Each time Chasen has pivoted, he told me in an earlier interview, he tries to leave his emotions out of it. "I try not to make decisions based on the amount of work I've put into something or the amount of love I've put into something," he said, "and instead pull myself back and look at the usage and make the best decision going forward on how to evolve."
But that's harder to do this time: Turntable.fm wasn't just a business for Chasen and his team, it was also a way of life. They made friends from the service and even hired employees through it. One developer at Turntable.fm who was hired directly from the Turntable community met his wife through Turntable as well.
"There's no graceful way to have everybody leave," he said.
The party starts to pick up in the late afternoon. Multiple publications, including Mashable, organized sendoff listening rooms for the final day. The Turntable team created its own room, called Turntable's Last Day Party, where users fight to get in one last song.
The songs range from obvious farewell picks Queen's "Don't Stop Me Now" to the cliche with Semisonic's "Closing Time" (which elicits more than a few jeers) to the just plain silly like a track from a band called Hall and Goats. Every few minutes, some user enters the room wondering whether the shutdown is a publicity stunt or suggesting that the startup is just craven for money. One Turntable employee who goes by the user name Buckmaster Buck speaks out: "tt.fm was free for two years. So, yeah, we’re all about the money," he writes. "If you loved tt.fm, have faith in the team."
As it turns out, the team is hearing just what the crowd is hearing.

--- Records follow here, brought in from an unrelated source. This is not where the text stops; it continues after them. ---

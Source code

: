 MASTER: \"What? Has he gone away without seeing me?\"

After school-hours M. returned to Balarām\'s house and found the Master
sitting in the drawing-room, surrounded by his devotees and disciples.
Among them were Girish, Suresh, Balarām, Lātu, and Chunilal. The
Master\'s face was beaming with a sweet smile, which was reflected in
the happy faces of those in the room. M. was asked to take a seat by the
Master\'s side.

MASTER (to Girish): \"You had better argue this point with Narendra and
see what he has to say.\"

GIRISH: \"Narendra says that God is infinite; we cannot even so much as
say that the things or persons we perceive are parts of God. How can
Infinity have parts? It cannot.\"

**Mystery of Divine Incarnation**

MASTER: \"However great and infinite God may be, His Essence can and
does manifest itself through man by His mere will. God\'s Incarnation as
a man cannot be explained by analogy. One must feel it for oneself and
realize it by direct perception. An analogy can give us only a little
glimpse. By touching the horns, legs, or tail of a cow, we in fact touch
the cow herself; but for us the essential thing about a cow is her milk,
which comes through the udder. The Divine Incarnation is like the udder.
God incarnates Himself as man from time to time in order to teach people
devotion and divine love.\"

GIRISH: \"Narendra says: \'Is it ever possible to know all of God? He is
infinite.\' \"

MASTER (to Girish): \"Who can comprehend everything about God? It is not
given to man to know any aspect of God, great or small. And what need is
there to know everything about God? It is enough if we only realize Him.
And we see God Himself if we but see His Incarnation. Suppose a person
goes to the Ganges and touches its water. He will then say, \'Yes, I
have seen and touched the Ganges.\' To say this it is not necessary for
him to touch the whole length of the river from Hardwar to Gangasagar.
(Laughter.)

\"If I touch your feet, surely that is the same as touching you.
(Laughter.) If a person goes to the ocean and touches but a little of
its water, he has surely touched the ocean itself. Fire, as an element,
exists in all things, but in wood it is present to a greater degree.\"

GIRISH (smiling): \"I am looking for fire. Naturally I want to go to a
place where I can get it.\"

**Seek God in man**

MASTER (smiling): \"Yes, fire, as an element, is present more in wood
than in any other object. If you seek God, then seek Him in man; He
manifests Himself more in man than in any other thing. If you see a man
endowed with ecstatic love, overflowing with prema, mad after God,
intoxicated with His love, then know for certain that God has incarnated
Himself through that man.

Throughout the day, tracks from this listening room are being played on the speakers in the Turntable office. "Music has been playing constantly in all of these rooms, in almost a million rooms, over the last 2.5 years and it's all going to go silent after tonight," Chasen says, while the music plays somewhere in the background. "It's definitely emotional for all of us."
By 5 p.m. E.T. there are 75 people listening in the room. That number tops 120 by 7 p.m. and nears the 200-person limit after 9 p.m., the final hour. Users count down the minutes and flood the chat board with song requests, gripes about the queueing system, spam, gibberish, praise for good song picks, scorn for bad ones. When the last song is finally picked, the audience can hardly hold back its excitement: It is "The Final Countdown" by Europe. For a minute, the chat fills up with people shouting, "Yes!" Then, recognizing that this is in fact the last song, the mood turns somber again. Five minutes later, the track ends and a simple "Thank You" message pops up on the screen.
Turntable.fm was dead. In total, there were 4,000 listeners on the site to catch a glimpse of its final moments: not a huge number of users by the standards of most major websites, but not entirely insignificant either for a service that had long before been written off as dead.
Before it had gone black, however, many of these users had already started making plans to try out other similar services like Plug.dj and Spotify app Soundrop. Some in the chat were even promoting an after party on Plug. It's time to move on.
The next day, Turntable's team will move on also, shifting their focus to Turntable Live. But six minutes after Turntable.fm goes black, Chasen sends an email: "Sad day."